1. According to modern science, we each should have only one finite life to live, at most -- "OOFLam."

OOFLAM is your construct. Science just assumes that we live (and die).

2. The "we each" to which I refer is the sense of self that we all, apparently, have.

There is nothing special about a sense of self. "All" it requires is a sufficiently complex brain. Just how complex is not clear, and really depends on our entirely arbitrary definition of "sense of self". However it is clear that a sense of self is not limited to human beings.

3. Most scientists would include "at most" because they don't think that any of us ever had to exist.

No, they would not. Since science sees "self" as an emergent property of a brain, it follows that only entities with a brain have it. Science does not cater for your idea of "potential selves".

4. Under that hypothesis, my current existence is EXTREMELY unlikely.

No it is not. Your exact situation might be unpredictable, but it is not unlikely.

5. But here I am!
6. Given the "right" conditions, the fact that I do currently exist is EXTREMELY strong evidence that OOFLam is wrong.

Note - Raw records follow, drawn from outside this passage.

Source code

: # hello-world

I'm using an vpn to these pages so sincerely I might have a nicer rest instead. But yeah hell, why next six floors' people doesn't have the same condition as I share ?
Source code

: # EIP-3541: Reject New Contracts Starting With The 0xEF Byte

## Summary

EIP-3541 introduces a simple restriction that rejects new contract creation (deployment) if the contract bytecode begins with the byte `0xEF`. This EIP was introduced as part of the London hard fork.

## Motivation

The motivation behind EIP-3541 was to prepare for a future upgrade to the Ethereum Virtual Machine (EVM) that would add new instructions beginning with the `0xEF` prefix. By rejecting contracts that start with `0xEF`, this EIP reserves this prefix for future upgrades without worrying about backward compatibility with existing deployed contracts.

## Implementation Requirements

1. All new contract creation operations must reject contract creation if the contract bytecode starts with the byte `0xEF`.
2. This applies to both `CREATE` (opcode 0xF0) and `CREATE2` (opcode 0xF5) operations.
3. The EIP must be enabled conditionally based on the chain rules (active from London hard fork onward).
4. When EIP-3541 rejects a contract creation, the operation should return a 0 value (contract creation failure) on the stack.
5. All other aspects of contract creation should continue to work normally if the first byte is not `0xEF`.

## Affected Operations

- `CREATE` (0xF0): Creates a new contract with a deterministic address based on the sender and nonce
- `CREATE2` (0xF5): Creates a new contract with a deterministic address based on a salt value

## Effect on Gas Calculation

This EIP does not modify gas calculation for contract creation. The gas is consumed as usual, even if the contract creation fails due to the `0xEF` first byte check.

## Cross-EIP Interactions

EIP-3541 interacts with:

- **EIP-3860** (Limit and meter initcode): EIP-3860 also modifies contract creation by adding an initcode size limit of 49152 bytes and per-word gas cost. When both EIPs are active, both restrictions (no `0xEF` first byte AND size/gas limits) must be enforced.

No, that is false. Texas sharpshooter fallacy: While nobody, a priori, could predict your exact existence, it is very likely that someone like you would exist.

7. Often, however, all of the alternative possible results/events produced by the particular situation are extremely unlikely -- in such a case, the unlikelihood of the particular event produced is not evidence against the hypothesis.

I don't think that statement really means anything. In other words, it is basically word salad.


8. In such a case, in order to be evidence against the hypothesis, the particular event needs to be "set apart" from most of the other possible results in a way that is meaningful to the particular hypothesis. A good example is when a lottery is won by the second cousin of the lottery controller.

No, that is not a good example. In fact, it is entirely irrelevant.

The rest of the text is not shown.